R v S HC Timaru CRI 2009-045-631
[2009] NZHC 2315
•16 December 2009
This case has been anonymized
IN THE HIGH COURT OF NEW ZEALAND TIMARU REGISTRY
CRI 2009-045-000631
REGINA
v
S
Hearing: (On Papers)
Counsel: T M Gresson for Crown
J Westgate for Accused
Judgment: 16 December 2009
JUDGMENT OF FOGARTY J
Introduction
[1] At the close of the Crown case, Mr Westgate for the accused, made a s 347 application for dismissal of Counts 1, 3, 4, 8, 9 and 10 against his client. These counts all allege that she was a party under s 66 with her co-accused, Mr Shaw, in his conduct of pointing a rifle against a member of the police. The application was successful.

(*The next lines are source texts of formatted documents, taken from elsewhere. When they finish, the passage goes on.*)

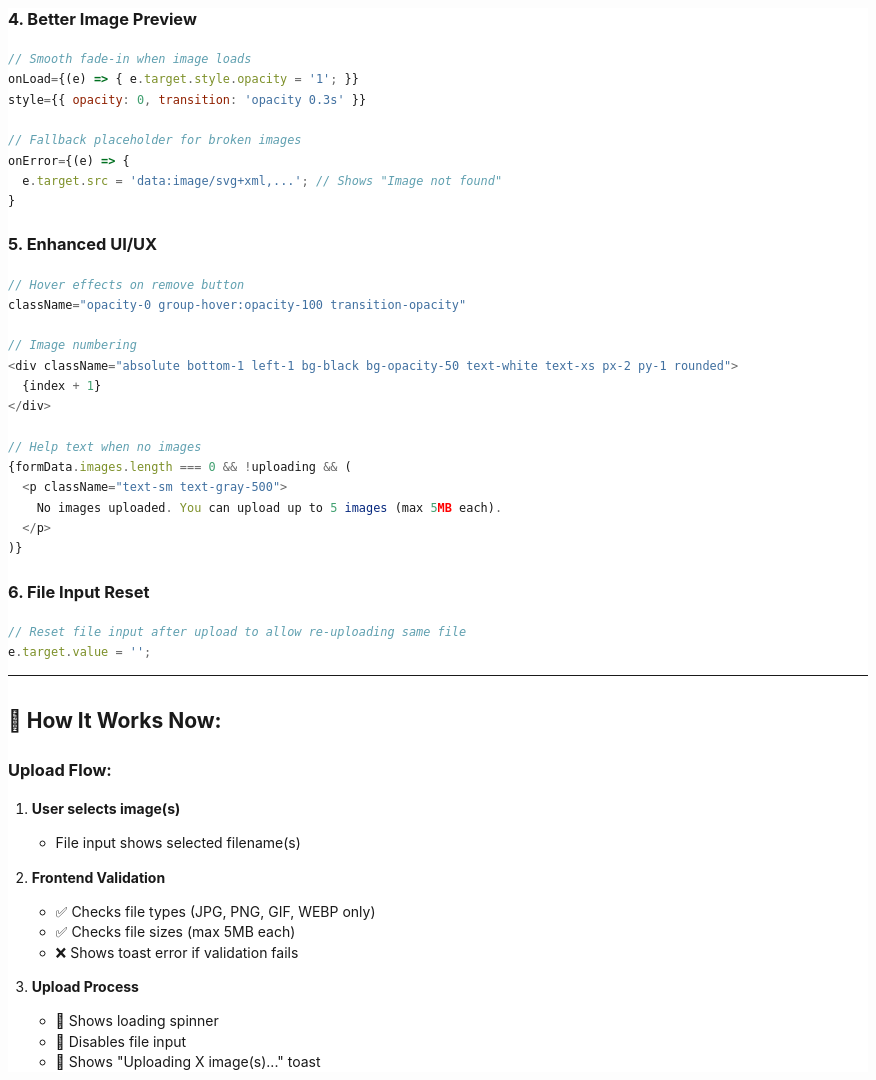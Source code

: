 ### **4. Better Image Preview**
```javascript
// Smooth fade-in when image loads
onLoad={(e) => { e.target.style.opacity = '1'; }}
style={{ opacity: 0, transition: 'opacity 0.3s' }}

// Fallback placeholder for broken images
onError={(e) => {
  e.target.src = 'data:image/svg+xml,...'; // Shows "Image not found"
}
```

### **5. Enhanced UI/UX**
```javascript
// Hover effects on remove button
className="opacity-0 group-hover:opacity-100 transition-opacity"

// Image numbering
<div className="absolute bottom-1 left-1 bg-black bg-opacity-50 text-white text-xs px-2 py-1 rounded">
  {index + 1}
</div>

// Help text when no images
{formData.images.length === 0 && !uploading && (
  <p className="text-sm text-gray-500">
    No images uploaded. You can upload up to 5 images (max 5MB each).
  </p>
)}
```

### **6. File Input Reset**
```javascript
// Reset file input after upload to allow re-uploading same file
e.target.value = '';
```

---

## 🎯 **How It Works Now:**

### **Upload Flow:**

1. **User selects image(s)**
   - File input shows selected filename(s)

2. **Frontend Validation**
   - ✅ Checks file types (JPG, PNG, GIF, WEBP only)
   - ✅ Checks file sizes (max 5MB each)
   - ❌ Shows toast error if validation fails

3. **Upload Process**
   - 🔄 Shows loading spinner
   - 🔄 Disables file input
   - 🔄 Shows "Uploading X image(s)..." toast
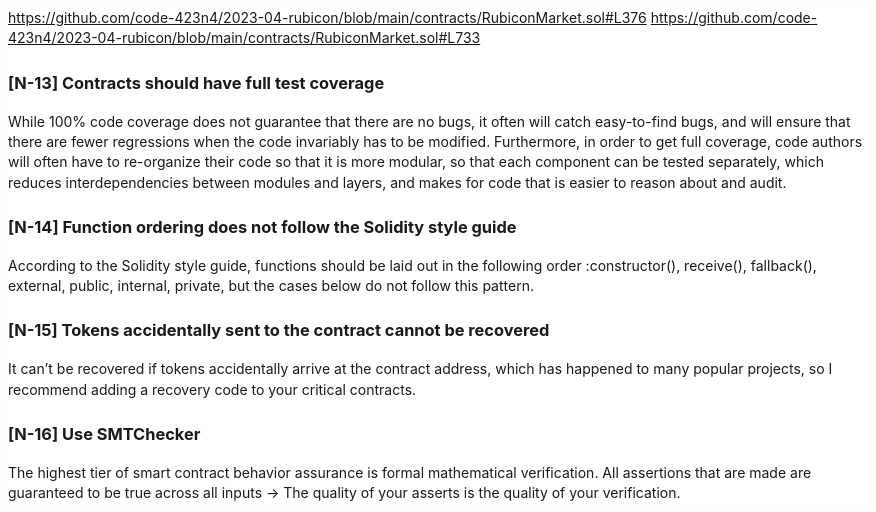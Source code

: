 https://github.com/code-423n4/2023-04-rubicon/blob/main/contracts/RubiconMarket.sol#L376
https://github.com/code-423n4/2023-04-rubicon/blob/main/contracts/RubiconMarket.sol#L733


### [N-13] Contracts should have full test coverage
While 100% code coverage does not guarantee that there are no bugs, it often will catch easy-to-find bugs, and will ensure that there are fewer regressions when the code invariably has to be modified. Furthermore, in order to get full coverage, code authors will often have to re-organize their code so that it is more modular, so that each component can be tested separately, which reduces interdependencies between modules and layers, and makes for code that is easier to reason about and audit.


### [N-14] Function ordering does not follow the Solidity style guide
According to the Solidity style guide, functions should be laid out in the following order :constructor(), receive(), fallback(), external, public, internal, private, but the cases below do not follow this pattern.


### [N-15] Tokens accidentally sent to the contract cannot be recovered
It can’t be recovered if tokens accidentally arrive at the contract address, which has happened to many popular projects, so I recommend adding a recovery code to your critical contracts.


### [N-16] Use SMTChecker
The highest tier of smart contract behavior assurance is formal mathematical verification. All assertions that are made are guaranteed to be true across all inputs → The quality of your asserts is the quality of your verification.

[2] It is also important to appreciate that the offending was directed to two different points in time. Count 1, and arguably Count 3, was while Ms S
was driving the Landrover car, being pursued by the police, with Mr Shaw in the
R V S HC TIM CRI 2009-045-000631 16 December 2009
passenger seat beside her. Counts 3, 4, 8, 9 and 10 were directed to her conduct after the vehicle had crashed into a tree and she and Mr Shaw, each carrying a child, had left the vehicle, walking away from the police for some kilometres.
[3] Section 66 of the Crimes Act 1961 provides:
66 Parties to offences
(1)Every one is a party to and guilty of an offence who— (a) Actually commits the offence; or
(b)Does or omits an act for the purpose of aiding any person to commit the offence; or
(c) Abets any person in the commission of the offence; or
(d)Incites, counsels, or procures any person to commit the offence.
(2) Where 2 or more persons form a common intention to prosecute any unlawful purpose, and to assist each other therein, each of them is a party to every offence committed by any one of them in the prosecution of the common purpose if the commission of that offence was known to be a probable consequence of the prosecution of the common purpose.
[4] The indictments against Ms S did not contain any particulars as to the basis on which she was being prosecuted as a party. Rather, they were drawn in exactly the same way as if she had been the person who did use the rifle. In the margin there was a general reference to s 66.
[5] In the course of the s 347 application the prosecutor relied on s 66(1)(b) and (c), and s 66(2). When arguing s 66(1) he did not particularly distinguish between sub-paragraph (b) and sub-paragraph (c).
[6] I found that there was insufficient evidence in law for a jury to convict Ms S of being a party to these offences. The Crown have made an application under s 381A of the Crimes Act 1961 to me to refer for the opinion of the Court of Appeal questions of law arising out of that direction.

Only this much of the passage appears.